Only about half of the attorneys general replied at all, and even those who were sympathetic were not too helpful. Charles J. Adams of Vermont wrote: “My personal views are that individual states should take a position which would be in opposition to the overruling of Betts v. Brady, although with cases along the lines of Mapp v. Ohio, there seems to be less and less room for a state to establish and maintain its own procedure in criminal matters.… As regards our preparing and filing a brief amicus curiae, I doubt very much that we would be able to do so due to the lack of sufficient staff for that purpose, but I might be interested in joining with some other state in its brief.” Edwin K. Steers of Indiana wrote that he was “sympathetic with your cause and agree that the steady trend of the recent decisions in the Supreme Court of the United States is infringing on state criminal procedure.” But he said Indiana had always provided counsel for the indigent right up through their appeals, so he would have to say no to filing a brief amicus. Similarly, William M. Ferguson of Kansas said a law on that state’s books since 1941 guaranteed counsel in every criminal case, so that Kansas could not help. “You have, however, on the basic philosophical issue of states rights my wholehearted moral support.” The deputy attorney general of Pennsylvania, Frank P. Lawley, Jr., said that state was “seriously considering the possibility of filing a brief amicus.… You indicate that in your judgment if Betts is overruled the states would be required to appoint counsel in all felony cases. What worries me most is the possibility that the Supreme Court, if it did overrule Betts, would not limit such requirement to felony cases.”
In mid-August, two months after Jacob’s letter went out, a reply of a quite different kind came in from the attorney general of Minnesota, Walter F. Mondale. “I believe in federalism and states’ rights too,” he wrote. “But I also believe in the Bill of Rights.… Nobody knows better than an attorney general or a prosecuting attorney that in this day and age furnishing an attorney to those felony defendants who can’t afford to hire one is ‘fair and feasible.’ Nobody knows better than we do that rules of criminal law and procedure which baffle trained professionals can only overwhelm the uninitiated.… As chief law enforcement officer of one of the thirty-five states which provide for the appointment of counsel for indigents in all felony cases, I am convinced that it is cheap—very cheap—at the price. I can assure you that such a requirement does not disrupt or otherwise adversely affect our work.… Since I firmly believe that any person charged with a felony should be accorded a right to be represented by counsel regardless of his financial condition, I would welcome the courts’ imposition of a requirement of appointment of counsel in all state felony prosecutions.”
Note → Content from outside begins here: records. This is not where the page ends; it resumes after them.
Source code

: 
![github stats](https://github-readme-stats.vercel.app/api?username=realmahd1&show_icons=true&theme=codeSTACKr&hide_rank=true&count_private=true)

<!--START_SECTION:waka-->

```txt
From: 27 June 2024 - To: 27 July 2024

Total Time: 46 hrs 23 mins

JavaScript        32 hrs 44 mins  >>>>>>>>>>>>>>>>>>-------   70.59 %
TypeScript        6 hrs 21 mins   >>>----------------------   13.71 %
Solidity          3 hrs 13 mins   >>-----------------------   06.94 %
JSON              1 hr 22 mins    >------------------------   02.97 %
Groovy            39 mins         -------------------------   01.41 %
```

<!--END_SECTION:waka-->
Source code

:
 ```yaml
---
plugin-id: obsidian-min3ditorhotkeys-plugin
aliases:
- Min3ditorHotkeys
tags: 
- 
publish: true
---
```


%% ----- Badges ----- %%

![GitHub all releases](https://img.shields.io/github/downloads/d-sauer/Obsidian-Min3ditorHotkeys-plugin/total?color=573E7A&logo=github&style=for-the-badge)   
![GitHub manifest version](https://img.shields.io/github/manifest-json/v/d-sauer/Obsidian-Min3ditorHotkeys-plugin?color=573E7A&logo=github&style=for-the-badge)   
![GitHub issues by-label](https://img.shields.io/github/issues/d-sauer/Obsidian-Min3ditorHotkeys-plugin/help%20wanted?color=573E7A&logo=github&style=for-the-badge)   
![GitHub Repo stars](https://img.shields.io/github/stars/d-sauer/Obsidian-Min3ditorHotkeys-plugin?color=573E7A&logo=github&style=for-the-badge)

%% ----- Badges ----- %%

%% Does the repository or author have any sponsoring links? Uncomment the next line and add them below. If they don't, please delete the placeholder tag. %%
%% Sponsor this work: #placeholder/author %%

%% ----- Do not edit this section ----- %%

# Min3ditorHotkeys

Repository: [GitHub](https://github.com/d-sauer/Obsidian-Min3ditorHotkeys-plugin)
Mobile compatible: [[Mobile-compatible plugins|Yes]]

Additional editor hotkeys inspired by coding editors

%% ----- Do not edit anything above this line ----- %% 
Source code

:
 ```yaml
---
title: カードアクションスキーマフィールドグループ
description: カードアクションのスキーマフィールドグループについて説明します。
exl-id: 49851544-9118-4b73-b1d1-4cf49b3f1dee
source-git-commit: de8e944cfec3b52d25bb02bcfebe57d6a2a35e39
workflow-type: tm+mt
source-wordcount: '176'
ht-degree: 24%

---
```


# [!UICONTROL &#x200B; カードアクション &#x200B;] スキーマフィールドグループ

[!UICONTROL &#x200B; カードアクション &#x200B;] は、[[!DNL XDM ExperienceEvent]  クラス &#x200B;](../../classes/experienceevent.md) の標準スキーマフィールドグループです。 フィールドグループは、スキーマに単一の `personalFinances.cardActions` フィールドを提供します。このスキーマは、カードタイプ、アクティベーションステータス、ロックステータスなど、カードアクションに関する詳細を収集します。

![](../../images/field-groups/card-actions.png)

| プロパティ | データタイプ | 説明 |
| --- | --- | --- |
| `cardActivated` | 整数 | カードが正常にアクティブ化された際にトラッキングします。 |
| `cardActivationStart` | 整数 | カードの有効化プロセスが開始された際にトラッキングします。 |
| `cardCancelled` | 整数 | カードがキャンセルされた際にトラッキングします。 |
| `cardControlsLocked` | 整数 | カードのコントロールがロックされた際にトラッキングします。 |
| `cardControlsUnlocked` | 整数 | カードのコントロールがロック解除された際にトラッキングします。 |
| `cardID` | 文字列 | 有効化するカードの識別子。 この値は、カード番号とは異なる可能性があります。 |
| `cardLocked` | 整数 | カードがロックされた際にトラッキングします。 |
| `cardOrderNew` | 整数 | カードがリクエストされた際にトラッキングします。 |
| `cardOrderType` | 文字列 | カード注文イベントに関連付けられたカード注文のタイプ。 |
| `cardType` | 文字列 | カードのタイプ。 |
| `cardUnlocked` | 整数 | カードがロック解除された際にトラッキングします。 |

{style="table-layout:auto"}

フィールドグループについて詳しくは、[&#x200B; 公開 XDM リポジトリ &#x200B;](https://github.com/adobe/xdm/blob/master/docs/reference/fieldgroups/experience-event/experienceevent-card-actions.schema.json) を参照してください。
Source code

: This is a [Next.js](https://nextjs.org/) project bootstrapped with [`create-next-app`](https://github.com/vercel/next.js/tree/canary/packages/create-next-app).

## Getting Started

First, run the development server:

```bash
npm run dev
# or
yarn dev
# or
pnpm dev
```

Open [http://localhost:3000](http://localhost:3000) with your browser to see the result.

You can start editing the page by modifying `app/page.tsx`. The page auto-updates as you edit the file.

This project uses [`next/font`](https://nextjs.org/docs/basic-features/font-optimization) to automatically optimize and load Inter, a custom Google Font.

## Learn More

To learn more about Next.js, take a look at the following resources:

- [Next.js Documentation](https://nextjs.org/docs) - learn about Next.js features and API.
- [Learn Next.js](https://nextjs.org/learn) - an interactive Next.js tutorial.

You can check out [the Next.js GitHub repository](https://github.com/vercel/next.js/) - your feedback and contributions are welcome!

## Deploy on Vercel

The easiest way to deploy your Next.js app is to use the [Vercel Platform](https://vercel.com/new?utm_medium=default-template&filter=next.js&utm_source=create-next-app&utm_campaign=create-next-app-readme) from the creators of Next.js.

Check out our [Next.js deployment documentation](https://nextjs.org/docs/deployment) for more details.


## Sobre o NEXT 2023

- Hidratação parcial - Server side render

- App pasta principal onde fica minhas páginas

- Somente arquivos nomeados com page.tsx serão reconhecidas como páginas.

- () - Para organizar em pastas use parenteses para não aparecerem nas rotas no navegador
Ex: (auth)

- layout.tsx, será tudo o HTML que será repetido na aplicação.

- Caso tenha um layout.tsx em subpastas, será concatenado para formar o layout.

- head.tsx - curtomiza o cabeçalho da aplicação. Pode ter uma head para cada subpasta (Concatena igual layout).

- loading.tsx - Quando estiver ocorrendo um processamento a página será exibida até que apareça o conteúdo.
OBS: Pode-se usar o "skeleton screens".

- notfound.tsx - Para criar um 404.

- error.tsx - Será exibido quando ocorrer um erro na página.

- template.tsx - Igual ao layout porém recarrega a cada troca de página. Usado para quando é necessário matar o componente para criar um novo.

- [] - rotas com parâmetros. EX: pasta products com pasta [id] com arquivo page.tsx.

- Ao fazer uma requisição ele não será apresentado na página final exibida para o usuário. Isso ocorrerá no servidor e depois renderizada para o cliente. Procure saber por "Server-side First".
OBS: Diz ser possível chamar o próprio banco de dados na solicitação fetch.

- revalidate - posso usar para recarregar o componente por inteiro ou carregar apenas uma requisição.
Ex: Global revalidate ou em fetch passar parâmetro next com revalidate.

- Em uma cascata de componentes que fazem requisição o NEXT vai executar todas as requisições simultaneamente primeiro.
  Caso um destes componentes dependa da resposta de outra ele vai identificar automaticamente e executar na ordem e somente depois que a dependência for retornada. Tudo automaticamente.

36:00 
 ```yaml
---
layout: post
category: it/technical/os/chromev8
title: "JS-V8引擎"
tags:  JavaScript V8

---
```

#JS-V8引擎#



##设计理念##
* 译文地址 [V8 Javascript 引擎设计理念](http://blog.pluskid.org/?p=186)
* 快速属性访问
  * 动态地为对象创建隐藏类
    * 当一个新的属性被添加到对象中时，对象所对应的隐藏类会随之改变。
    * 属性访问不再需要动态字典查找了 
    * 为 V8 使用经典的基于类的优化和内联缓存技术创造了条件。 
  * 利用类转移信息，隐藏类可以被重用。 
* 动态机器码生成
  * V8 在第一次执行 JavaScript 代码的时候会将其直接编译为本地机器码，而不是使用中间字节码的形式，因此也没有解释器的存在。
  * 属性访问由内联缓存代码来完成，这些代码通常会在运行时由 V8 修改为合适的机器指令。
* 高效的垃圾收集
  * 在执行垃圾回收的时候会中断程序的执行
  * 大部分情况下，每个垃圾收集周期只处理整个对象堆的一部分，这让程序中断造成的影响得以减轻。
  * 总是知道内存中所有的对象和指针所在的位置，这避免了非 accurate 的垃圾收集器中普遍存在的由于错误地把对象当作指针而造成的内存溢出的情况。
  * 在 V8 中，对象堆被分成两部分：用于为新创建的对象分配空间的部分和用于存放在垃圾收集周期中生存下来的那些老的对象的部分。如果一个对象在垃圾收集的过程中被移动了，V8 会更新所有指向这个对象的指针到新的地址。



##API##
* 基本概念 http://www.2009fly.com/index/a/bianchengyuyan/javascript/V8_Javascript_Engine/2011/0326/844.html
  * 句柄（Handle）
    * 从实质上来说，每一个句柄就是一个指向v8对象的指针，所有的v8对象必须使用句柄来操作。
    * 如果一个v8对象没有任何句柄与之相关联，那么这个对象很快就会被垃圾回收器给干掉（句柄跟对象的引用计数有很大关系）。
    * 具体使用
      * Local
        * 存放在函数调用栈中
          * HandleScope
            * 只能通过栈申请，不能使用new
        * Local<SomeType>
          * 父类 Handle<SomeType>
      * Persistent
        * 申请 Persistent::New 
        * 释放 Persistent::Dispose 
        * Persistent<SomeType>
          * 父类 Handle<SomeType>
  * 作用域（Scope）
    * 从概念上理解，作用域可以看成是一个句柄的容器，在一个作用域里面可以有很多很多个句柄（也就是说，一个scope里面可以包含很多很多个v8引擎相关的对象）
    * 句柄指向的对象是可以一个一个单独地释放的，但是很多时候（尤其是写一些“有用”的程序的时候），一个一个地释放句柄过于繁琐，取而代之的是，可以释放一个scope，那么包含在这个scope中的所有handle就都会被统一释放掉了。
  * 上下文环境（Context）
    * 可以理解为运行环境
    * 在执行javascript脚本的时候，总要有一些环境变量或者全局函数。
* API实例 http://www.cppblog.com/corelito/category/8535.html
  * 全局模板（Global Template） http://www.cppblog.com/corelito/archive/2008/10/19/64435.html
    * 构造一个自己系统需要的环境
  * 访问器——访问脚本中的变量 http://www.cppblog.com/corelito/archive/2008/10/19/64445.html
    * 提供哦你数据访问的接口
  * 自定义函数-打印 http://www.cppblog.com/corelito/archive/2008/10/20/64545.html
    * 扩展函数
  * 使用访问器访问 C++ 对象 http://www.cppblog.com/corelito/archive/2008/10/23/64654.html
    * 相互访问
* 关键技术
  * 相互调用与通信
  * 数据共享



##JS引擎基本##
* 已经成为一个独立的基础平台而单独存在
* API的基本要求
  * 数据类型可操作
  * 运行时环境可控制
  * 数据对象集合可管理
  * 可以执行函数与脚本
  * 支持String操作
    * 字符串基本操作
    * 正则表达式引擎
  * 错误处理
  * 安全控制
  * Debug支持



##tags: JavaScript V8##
The Mondale letter irritated Jacob. “I thought everyone should have a lawyer, we all thought that,” he said later. “But I thought the states should do it by themselves, not have it imposed on them by constitutional construction.” Jacob felt so strongly that he wrote a reply for Attorney General Ervin. “I am compelled to answer,” the letter said, “because I feel that you do not fully understand my position.… I have been placed in the position of an advocate, and as I see it, my duty is to present to the Supreme Court the strongest possible argument on why the doctrine of Betts v. Brady should be adhered to. My personal feelings on whether Betts is a good rule or not are of no consequence.” There were two reasons for suggesting participation by the other states, the letter said: Some of them might prefer to make their own decision on providing counsel for all felony defendants; and, absorption of the Sixth Amendment’s counsel guarantee into the Fourteenth Amendment might well mean a requirement of lawyers in misdemeanor cases, where fewer than half the states now provided them. Mondale sent a conciliatory reply, saying “I truly understand and respect your position as an advocate,” but he reaffirmed his feeling about the issue.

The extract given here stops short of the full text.